Next, the CPU 11 determines whether there is a request for updating the synonym dictionary 34 by the user 3 (S106). When there is a request for updating the synonym dictionary 34 by the user 3, the CPU 11 executes the synonym dictionary update processing of FIG. 10 (S107), and the processing returns to S104. On the other hand, when there is no request for updating the synonym dictionary 34 by the user 3, the CPU 11 waits until the user 3 confirms and edits the keyword (S108).

Next, when the user 3 confirms and edits the keyword, the CPU 11 searches the document data 31 for the keyword (S109), and presents the search result of the document data 31 to the user 3.

Next, the user 3 confirms the search result of the document data 31 (S110). Then, the user 3 determines whether the search result is OK (S111). When the user 3 issues an instruction that the search result is OK, the CPU 11 ends the document search processing. On the other hand, when the user 3 issues an instruction that the search result is not OK, the processing returns to S106 by the CPU 11.

FIG. 15 illustrates a specific example of an attribute relationship selection screen displayed on a terminal of FIG. 1. An attribute relationship selection screen 202 is displayed on a display screen 201 of the terminal 4 when the user 3 performs the operation of S12 of FIG. 10.

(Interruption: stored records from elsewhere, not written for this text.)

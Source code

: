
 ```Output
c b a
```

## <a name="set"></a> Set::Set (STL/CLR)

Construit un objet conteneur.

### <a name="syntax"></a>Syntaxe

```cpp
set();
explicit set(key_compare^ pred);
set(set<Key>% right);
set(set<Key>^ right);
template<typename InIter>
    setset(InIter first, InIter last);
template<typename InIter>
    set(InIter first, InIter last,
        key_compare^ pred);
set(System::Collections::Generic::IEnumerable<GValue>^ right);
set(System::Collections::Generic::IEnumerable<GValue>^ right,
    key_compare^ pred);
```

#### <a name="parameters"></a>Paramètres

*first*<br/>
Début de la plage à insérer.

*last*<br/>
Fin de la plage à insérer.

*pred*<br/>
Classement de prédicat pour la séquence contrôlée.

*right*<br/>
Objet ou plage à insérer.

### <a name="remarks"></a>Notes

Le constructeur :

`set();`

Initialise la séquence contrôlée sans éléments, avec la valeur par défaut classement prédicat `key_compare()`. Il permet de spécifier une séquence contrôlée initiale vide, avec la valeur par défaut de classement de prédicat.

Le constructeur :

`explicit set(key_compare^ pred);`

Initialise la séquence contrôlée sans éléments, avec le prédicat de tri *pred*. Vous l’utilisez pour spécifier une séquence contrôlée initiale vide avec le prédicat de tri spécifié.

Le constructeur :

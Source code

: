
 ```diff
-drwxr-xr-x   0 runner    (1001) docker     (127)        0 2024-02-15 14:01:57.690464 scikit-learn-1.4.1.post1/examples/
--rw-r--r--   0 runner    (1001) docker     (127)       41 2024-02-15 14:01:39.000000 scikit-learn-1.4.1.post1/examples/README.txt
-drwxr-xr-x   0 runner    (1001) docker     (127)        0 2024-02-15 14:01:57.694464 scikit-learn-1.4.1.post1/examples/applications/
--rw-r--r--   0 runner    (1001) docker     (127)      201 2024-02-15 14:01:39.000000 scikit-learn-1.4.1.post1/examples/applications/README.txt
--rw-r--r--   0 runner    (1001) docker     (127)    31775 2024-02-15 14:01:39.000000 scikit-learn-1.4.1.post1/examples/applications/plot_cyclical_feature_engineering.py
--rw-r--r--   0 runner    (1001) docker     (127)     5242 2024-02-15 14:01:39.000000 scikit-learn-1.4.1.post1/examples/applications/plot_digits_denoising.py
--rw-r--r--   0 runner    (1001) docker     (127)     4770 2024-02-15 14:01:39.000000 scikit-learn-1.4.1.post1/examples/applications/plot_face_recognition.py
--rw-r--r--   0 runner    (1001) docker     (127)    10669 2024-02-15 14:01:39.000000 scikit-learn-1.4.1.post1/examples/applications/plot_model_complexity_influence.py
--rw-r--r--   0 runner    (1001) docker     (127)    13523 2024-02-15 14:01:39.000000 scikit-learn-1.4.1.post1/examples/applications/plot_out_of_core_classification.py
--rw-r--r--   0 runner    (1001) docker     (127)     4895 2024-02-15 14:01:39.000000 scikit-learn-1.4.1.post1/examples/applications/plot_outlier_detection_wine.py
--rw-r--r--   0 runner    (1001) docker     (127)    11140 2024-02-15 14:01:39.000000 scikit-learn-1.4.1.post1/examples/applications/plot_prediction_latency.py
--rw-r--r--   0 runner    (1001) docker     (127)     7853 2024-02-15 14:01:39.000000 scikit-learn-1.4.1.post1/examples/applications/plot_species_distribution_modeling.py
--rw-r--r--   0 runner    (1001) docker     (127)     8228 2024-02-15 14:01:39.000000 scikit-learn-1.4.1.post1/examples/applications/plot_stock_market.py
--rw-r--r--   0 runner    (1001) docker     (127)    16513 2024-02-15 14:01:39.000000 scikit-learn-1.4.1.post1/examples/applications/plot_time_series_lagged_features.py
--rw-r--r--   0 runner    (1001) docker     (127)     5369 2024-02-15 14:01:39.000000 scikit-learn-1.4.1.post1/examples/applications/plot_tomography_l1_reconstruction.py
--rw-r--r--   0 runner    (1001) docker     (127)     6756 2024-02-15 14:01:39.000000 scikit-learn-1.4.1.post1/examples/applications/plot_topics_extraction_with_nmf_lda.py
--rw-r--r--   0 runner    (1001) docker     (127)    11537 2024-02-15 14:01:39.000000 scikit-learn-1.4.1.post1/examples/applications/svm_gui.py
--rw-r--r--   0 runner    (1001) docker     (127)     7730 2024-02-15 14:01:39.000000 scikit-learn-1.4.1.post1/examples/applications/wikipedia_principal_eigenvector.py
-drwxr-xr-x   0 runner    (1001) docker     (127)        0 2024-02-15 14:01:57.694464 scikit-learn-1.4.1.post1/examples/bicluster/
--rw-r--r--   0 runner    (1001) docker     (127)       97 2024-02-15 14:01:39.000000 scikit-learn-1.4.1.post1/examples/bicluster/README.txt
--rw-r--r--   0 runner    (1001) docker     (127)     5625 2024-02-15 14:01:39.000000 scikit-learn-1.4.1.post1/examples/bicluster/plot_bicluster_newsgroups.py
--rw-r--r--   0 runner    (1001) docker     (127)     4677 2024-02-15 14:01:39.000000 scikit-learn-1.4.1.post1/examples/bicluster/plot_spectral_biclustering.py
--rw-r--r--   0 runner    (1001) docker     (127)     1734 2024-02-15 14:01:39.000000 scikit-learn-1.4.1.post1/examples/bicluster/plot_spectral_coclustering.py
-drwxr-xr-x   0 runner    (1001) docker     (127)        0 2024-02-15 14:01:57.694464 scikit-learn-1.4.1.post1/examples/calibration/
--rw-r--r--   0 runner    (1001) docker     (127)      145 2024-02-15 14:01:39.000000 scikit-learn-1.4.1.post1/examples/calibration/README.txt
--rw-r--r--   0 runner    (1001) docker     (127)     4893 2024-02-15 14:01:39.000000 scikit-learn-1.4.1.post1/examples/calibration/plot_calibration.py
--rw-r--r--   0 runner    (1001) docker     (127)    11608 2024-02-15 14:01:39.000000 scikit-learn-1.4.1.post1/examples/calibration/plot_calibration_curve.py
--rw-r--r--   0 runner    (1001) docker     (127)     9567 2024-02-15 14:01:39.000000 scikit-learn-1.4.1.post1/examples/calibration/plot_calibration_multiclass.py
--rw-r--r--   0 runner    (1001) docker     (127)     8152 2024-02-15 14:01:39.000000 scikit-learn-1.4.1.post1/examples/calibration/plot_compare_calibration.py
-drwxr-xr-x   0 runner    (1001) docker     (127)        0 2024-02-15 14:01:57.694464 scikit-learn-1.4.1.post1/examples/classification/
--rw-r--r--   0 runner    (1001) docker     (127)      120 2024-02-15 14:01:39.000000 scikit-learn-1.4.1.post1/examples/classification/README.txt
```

In FIG. 15, an identification number 203 for identifying an attribute relationship, a display column 204 and a display column 205 of the set of the attribute P and the attribute Pr related with the attribute P, and a check box 206 for selecting an attribute relationship are displayed in the attribute relationship selection screen 202.

For example, when the user 3 selects the medicine as the attribute Pr related with the attribute P of disease, the check box 206 corresponding to 1 of the identification number 203 is checked. When the check box 206 is checked, the CPU 11 displays a selection confirmation screen 207 on the display screen 201. When the user 3 selects “YES” on the selection confirmation screen 207 and presses a confirm button, the CPU 11 applies this attribute relationship in the synonym dictionary update processing of FIG. 10.

FIG. 16 illustrates a specific example of a search condition setting screen and a search result screen displayed on the terminal of FIG. 1. A search condition setting screen 216 is displayed on the display screen 201 of the terminal 4 when the user 3 performs the operation of S13 of FIG. 10. A search result screen 219 is displayed on the display screen 201 of the terminal 4 when the CPU 11 executes the processing of S53 of FIG. 13.

In FIG. 16, when the user 3 selects the attribute relationship corresponding to 1 and 6 of identification numbers 203 on the attribute relationship selection screen 202 of FIG. 15, an attribute relationship selection result screen 212 showing the attribute relationship corresponding to 1 and 6 of the identification numbers 203 is displayed on the display screen 201.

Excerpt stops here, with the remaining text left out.